Baroness Meral Hussein-Ece, the Liberal Democrats’ equalities spokesperson, said it was good that crimes were being prosecuted but worrying that there was such a significant rise in the figures. “It is appalling to see such a sharp increase in the levels of disability hate crime and discrimination,” she said.
“While it is good to see that more people are being prosecuted we know that this is an area of underreporting.

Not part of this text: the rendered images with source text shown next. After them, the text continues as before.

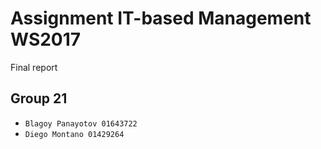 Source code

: # Assignment IT-based Management WS2017 

Final report

## Group 21

* `Blagoy Panayotov 01643722`
* `Diego Montano 01429264` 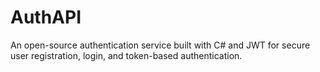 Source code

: # AuthAPI
An open-source authentication service built with C# and JWT for secure user registration, login, and token-based authentication.
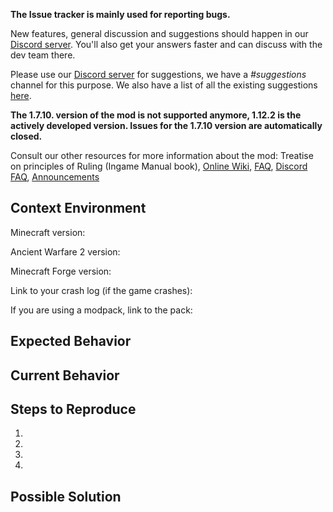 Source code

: **The Issue tracker is mainly used for reporting bugs.**

New features, general discussion and suggestions should happen in our [Discord server](https://discord.gg/jNhkDfU). You'll also get your answers faster and can discuss with the dev team there.

Please use our [Discord server](https://discord.gg/jNhkDfU) for suggestions, we have a *#suggestions* channel for this purpose. We also have a list of all the existing suggestions [here](https://github.com/P3pp3rF1y/AncientWarfare2/wiki/Suggestions-List).


**The 1.7.10. version of the mod is not supported anymore, 1.12.2 is the actively developed version. Issues for the 1.7.10 version are automatically closed.**

Consult our other resources for more information about the mod: Treatise on principles of Ruling (Ingame Manual book), [Online Wiki](https://github.com/P3pp3rF1y/AncientWarfare2/wiki), [FAQ](https://github.com/P3pp3rF1y/AncientWarfare2/wiki/Frequently-Asked-Questions), [Discord FAQ](https://discordapp.com/channels/440863937777369088/501101121775992859/673303026911412228), [Announcements](https://discordapp.com/channels/440863937777369088/576129126381912064/576129530075283486)

## Context Environment
Minecraft version:

Ancient Warfare 2 version:

Minecraft Forge version:

Link to your crash log (if the game crashes):

If you are using a modpack, link to the pack: 


## Expected Behavior
<!--- Tell us what should happen -->

## Current Behavior
<!--- Tell us what happens instead of the expected behavior -->

## Steps to Reproduce
1.
2.
3.
4.

## Possible Solution
<!--- Not obligatory, but suggest a fix/reason for the bug -->

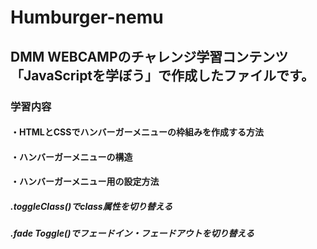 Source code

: # Humburger-nemu
## DMM WEBCAMPのチャレンジ学習コンテンツ「JavaScriptを学ぼう」で作成したファイルです。
### 学習内容
#### ・HTMLとCSSでハンバーガーメニューの枠組みを作成する方法
#### ・ハンバーガーメニューの構造
#### ・ハンバーガーメニュー用の設定方法
##### .toggleClass()でclass属性を切り替える
##### .fade Toggle()でフェードイン・フェードアウトを切り替える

What’s needed is more support for victims to empower them to report these heinous crimes.”
Sarah Newton, the Minister for Vulnerability, Safeguarding and Countering Extremism said the Government was also pushing for more crimes to be reported.
“This Government is committed to building a Britain that works for everyone and we are clear that there is no excuse for hate crime of any form," she said. "We are determined to stamp it out and have published a new action plan which focuses on reducing hate crime, increasing reporting and improving support for victims.
"We also commissioned Her Majesty's Inspectorate of Constabulary to review the police’s response to the issue.
“I am pleased that more people are being prosecuted for disability hate crime – which has traditionally been underreported – but there is still more to do.”
The findings come after a report by the Equality and Human Rights Commission that warned that disabled children are almost twice as likely to be victims of crime as non-disabled children.
The Commission’s chair David Isaac said of the report: “These findings are a wake-up call that there is still much more that needs to change. We cannot hope to create a more inclusive society for future generations while disabled children continue to live in a climate of fear of victimisation.”
Peter Jenkins, the disability campaigns director for the charity Leonard Cheshire, said hate crimes against disabled people often had long-lasting effects.
“The impact of disability hate crime is devastating for disabled people and their families. Crimes against disabled people are often not even reported to the police because many victims don’t know who to talk to or how to report attacks,” he said.
“Victims of disability hate crime often continue to suffer long-lasting anxiety leaving them too scared to leave their homes.